2011 American animated Christmas TV special

Hoops & Yoyo Ruin Christmas is an American animated 2011 Christmas TV special that aired on CBS on November 25, 2011. The special was based on the Hallmark Cards characters Hoops & Yoyo.

==Plot==
Hoops, Yoyo, and Piddles are having fun during the holidays. When they are decorating late at night, Santa Claus and his reindeer fly down to their house's roof, and, as Hoops, Yoyo and Piddles are hiding, delivers presents. The trio decide to climb into the bag when Santa is not looking. However, Hoops gets stuck and somehow Yoyo and Piddles grasp onto his hand.

Suddenly, they wind up inside the time-space continuum where Santa can deliver presents to everyone. However, the gang loses grip and they wind up in the "Past" portal, breaking the continuum, proven by a chicken turning back into an egg. They get transported to an identical universe and wind up breaking a teenage boy's creation for a toy contest. The part Yoyo accidentally took off is signed with the name "Kris Kringle". Hoops suddenly realizes that they are in the past, because he finds out that Kris Kringle is another name for Santa.

They crawl into Kris Kringle's house and try to convince him that they can help him fix it. He believes them, and then the trio help him fix his creation. The next day, they all go to the Toy Festival. Kris Kringle then meets a little girl who never had a toy. When they are in line for the judges, Kris Kringle is missing. Hoops, Yoyo, and Piddles suddenly notice that he is talking to the little girl. With only a minute left, he must decide whether he should give it to her or win the contest. He gives the toy to the girl and they go back home, leaving Hoops and Yoyo shocked.

At home, the gang is surprised when the little girl redecorated Kris Kringle's house. The little girl tells him that is not all, and she transforms into a beautiful spirit who turns the house into Santa's workshop. She tells him that she was supposed to look for the next Santa. He is considered the next Santa, and his old sleigh turns into Santa's sleigh. Then more reindeer come that can fly the sleigh.

Yoyo and Piddles are excited because they can go home now, but Hoops tells them that they might ruin everything again since it is Kris Kringle's first night as Santa. Yoyo and Piddles agree with Hoops and say goodbye to Kris Kringle and the spirit. They then go inside, but before they can, the real Santa Claus flies down and greets them.
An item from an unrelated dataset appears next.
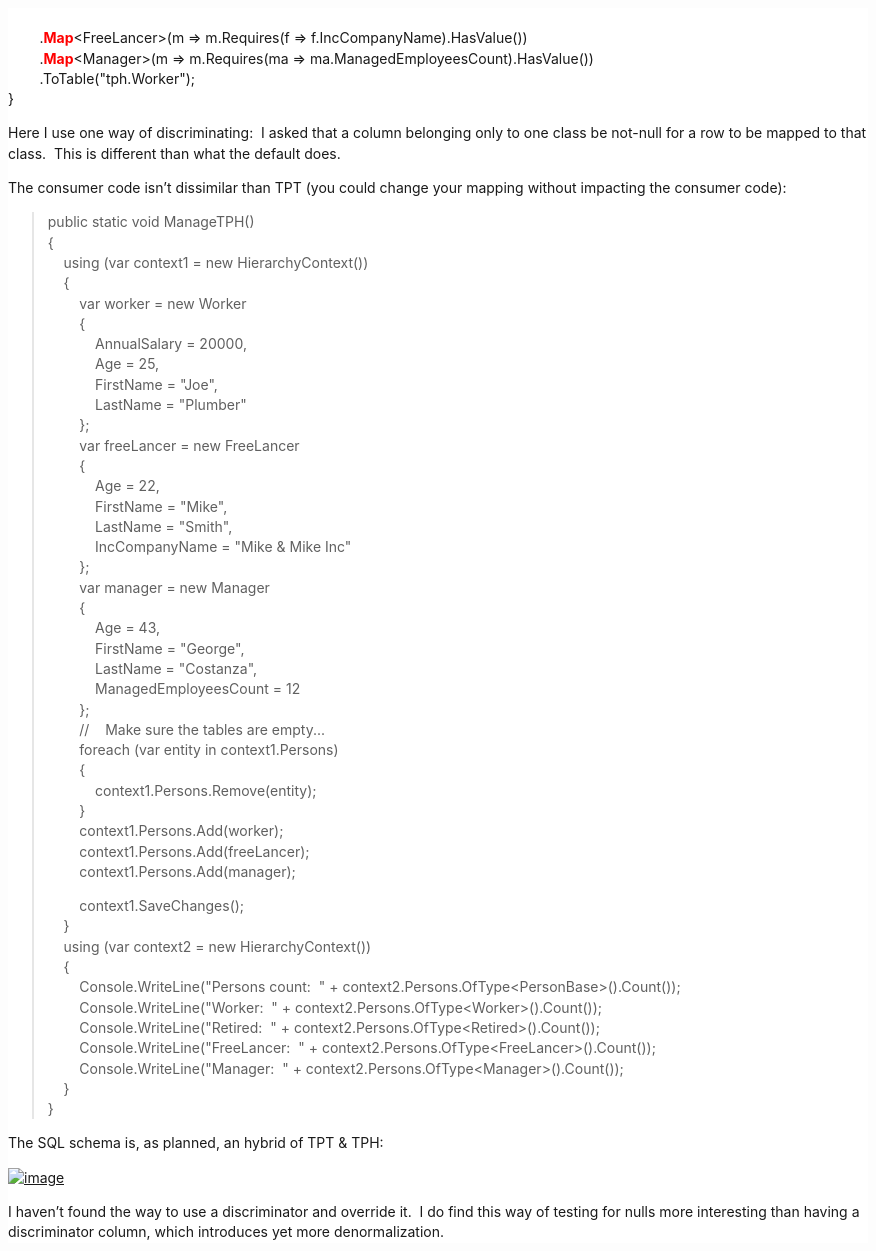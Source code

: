 <br />&#160;&#160;&#160;&#160;&#160;&#160;&#160; .<font color="#ff0000"><strong>Map</strong></font>&lt;FreeLancer&gt;(m =&gt; m.Requires(f =&gt; f.IncCompanyName).HasValue())      <br />&#160;&#160;&#160;&#160;&#160;&#160;&#160; .<font color="#ff0000"><strong>Map</strong></font>&lt;Manager&gt;(m =&gt; m.Requires(ma =&gt; ma.ManagedEmployeesCount).HasValue())      <br />&#160;&#160;&#160;&#160;&#160;&#160;&#160; .ToTable(&quot;tph.Worker&quot;);      <br />} </p> </blockquote>  <p>Here I use one way of discriminating:&#160; I asked that a column belonging only to one class be not-null for a row to be mapped to that class.&#160; This is different than what the default does.</p>  <p>The consumer code isn’t dissimilar than TPT (you could change your mapping without impacting the consumer code):</p>  <blockquote>   <p>public static void ManageTPH()     <br />{      <br />&#160;&#160;&#160; using (var context1 = new HierarchyContext())      <br />&#160;&#160;&#160; {      <br />&#160;&#160;&#160;&#160;&#160;&#160;&#160; var worker = new Worker      <br />&#160;&#160;&#160;&#160;&#160;&#160;&#160; {      <br />&#160;&#160;&#160;&#160;&#160;&#160;&#160;&#160;&#160;&#160;&#160; AnnualSalary = 20000,      <br />&#160;&#160;&#160;&#160;&#160;&#160;&#160;&#160;&#160;&#160;&#160; Age = 25,      <br />&#160;&#160;&#160;&#160;&#160;&#160;&#160;&#160;&#160;&#160;&#160; FirstName = &quot;Joe&quot;,      <br />&#160;&#160;&#160;&#160;&#160;&#160;&#160;&#160;&#160;&#160;&#160; LastName = &quot;Plumber&quot;      <br />&#160;&#160;&#160;&#160;&#160;&#160;&#160; };      <br />&#160;&#160;&#160;&#160;&#160;&#160;&#160; var freeLancer = new FreeLancer      <br />&#160;&#160;&#160;&#160;&#160;&#160;&#160; {      <br />&#160;&#160;&#160;&#160;&#160;&#160;&#160;&#160;&#160;&#160;&#160; Age = 22,      <br />&#160;&#160;&#160;&#160;&#160;&#160;&#160;&#160;&#160;&#160;&#160; FirstName = &quot;Mike&quot;,      <br />&#160;&#160;&#160;&#160;&#160;&#160;&#160;&#160;&#160;&#160;&#160; LastName = &quot;Smith&quot;,      <br />&#160;&#160;&#160;&#160;&#160;&#160;&#160;&#160;&#160;&#160;&#160; IncCompanyName = &quot;Mike &amp; Mike Inc&quot;      <br />&#160;&#160;&#160;&#160;&#160;&#160;&#160; };      <br />&#160;&#160;&#160;&#160;&#160;&#160;&#160; var manager = new Manager      <br />&#160;&#160;&#160;&#160;&#160;&#160;&#160; {      <br />&#160;&#160;&#160;&#160;&#160;&#160;&#160;&#160;&#160;&#160;&#160; Age = 43,      <br />&#160;&#160;&#160;&#160;&#160;&#160;&#160;&#160;&#160;&#160;&#160; FirstName = &quot;George&quot;,      <br />&#160;&#160;&#160;&#160;&#160;&#160;&#160;&#160;&#160;&#160;&#160; LastName = &quot;Costanza&quot;,      <br />&#160;&#160;&#160;&#160;&#160;&#160;&#160;&#160;&#160;&#160;&#160; ManagedEmployeesCount = 12      <br />&#160;&#160;&#160;&#160;&#160;&#160;&#160; };      <br />&#160;&#160;&#160;&#160;&#160;&#160;&#160; //&#160;&#160;&#160; Make sure the tables are empty...      <br />&#160;&#160;&#160;&#160;&#160;&#160;&#160; foreach (var entity in context1.Persons)      <br />&#160;&#160;&#160;&#160;&#160;&#160;&#160; {      <br />&#160;&#160;&#160;&#160;&#160;&#160;&#160;&#160;&#160;&#160;&#160; context1.Persons.Remove(entity);      <br />&#160;&#160;&#160;&#160;&#160;&#160;&#160; }      <br />&#160;&#160;&#160;&#160;&#160;&#160;&#160; context1.Persons.Add(worker);      <br />&#160;&#160;&#160;&#160;&#160;&#160;&#160; context1.Persons.Add(freeLancer);      <br />&#160;&#160;&#160;&#160;&#160;&#160;&#160; context1.Persons.Add(manager); </p>    <p>&#160;&#160;&#160;&#160;&#160;&#160;&#160; context1.SaveChanges();     <br />&#160;&#160;&#160; }      <br />&#160;&#160;&#160; using (var context2 = new HierarchyContext())      <br />&#160;&#160;&#160; {      <br />&#160;&#160;&#160;&#160;&#160;&#160;&#160; Console.WriteLine(&quot;Persons count:&#160; &quot; + context2.Persons.OfType&lt;PersonBase&gt;().Count());      <br />&#160;&#160;&#160;&#160;&#160;&#160;&#160; Console.WriteLine(&quot;Worker:&#160; &quot; + context2.Persons.OfType&lt;Worker&gt;().Count());      <br />&#160;&#160;&#160;&#160;&#160;&#160;&#160; Console.WriteLine(&quot;Retired:&#160; &quot; + context2.Persons.OfType&lt;Retired&gt;().Count());      <br />&#160;&#160;&#160;&#160;&#160;&#160;&#160; Console.WriteLine(&quot;FreeLancer:&#160; &quot; + context2.Persons.OfType&lt;FreeLancer&gt;().Count());      <br />&#160;&#160;&#160;&#160;&#160;&#160;&#160; Console.WriteLine(&quot;Manager:&#160; &quot; + context2.Persons.OfType&lt;Manager&gt;().Count());      <br />&#160;&#160;&#160; }      <br />} </p> </blockquote>  <p>The SQL schema is, as planned, an hybrid of TPT &amp; TPH: </p>  <p><a href="http://vincentlauzon.files.wordpress.com/2011/04/image6.png"><img style="border-bottom:0;border-left:0;display:inline;border-top:0;border-right:0;" title="image" border="0" alt="image" src="http://vincentlauzon.files.wordpress.com/2011/04/image_thumb6.png" width="790" height="436" /></a> </p>  <p>I haven’t found the way to use a discriminator and override it.&#160; I do find this way of testing for nulls more interesting than having a discriminator column, which introduces yet more denormalization.</p>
When they get inside, they find presents under their tree. They have also received an identical version of Kris's toy, but with the trio on it instead.

==Voices==
- Mike Adair - Hoops
- Bob Holt - Yoyo
- Bev Carlson - Piddles
- Michael Monken - Kris Kringle / Young Santa Claus
- Dave Parke - Santa Claus
- Brooke Lloyd - The Little Girl
- Pamela Morency - The Spirit
- Circus-Szalewski - Snooty Clerk & Mean Toymaker

==Production==
The special had music composed by Alan Williams as well as music performed by Parry Gripp. The special was directed by Tony Craig and aired on the CBS network on November 25, 2011 before another special, The Elf on the Shelf: An Elf's Story, based on the book The Elf on the Shelf, premiered.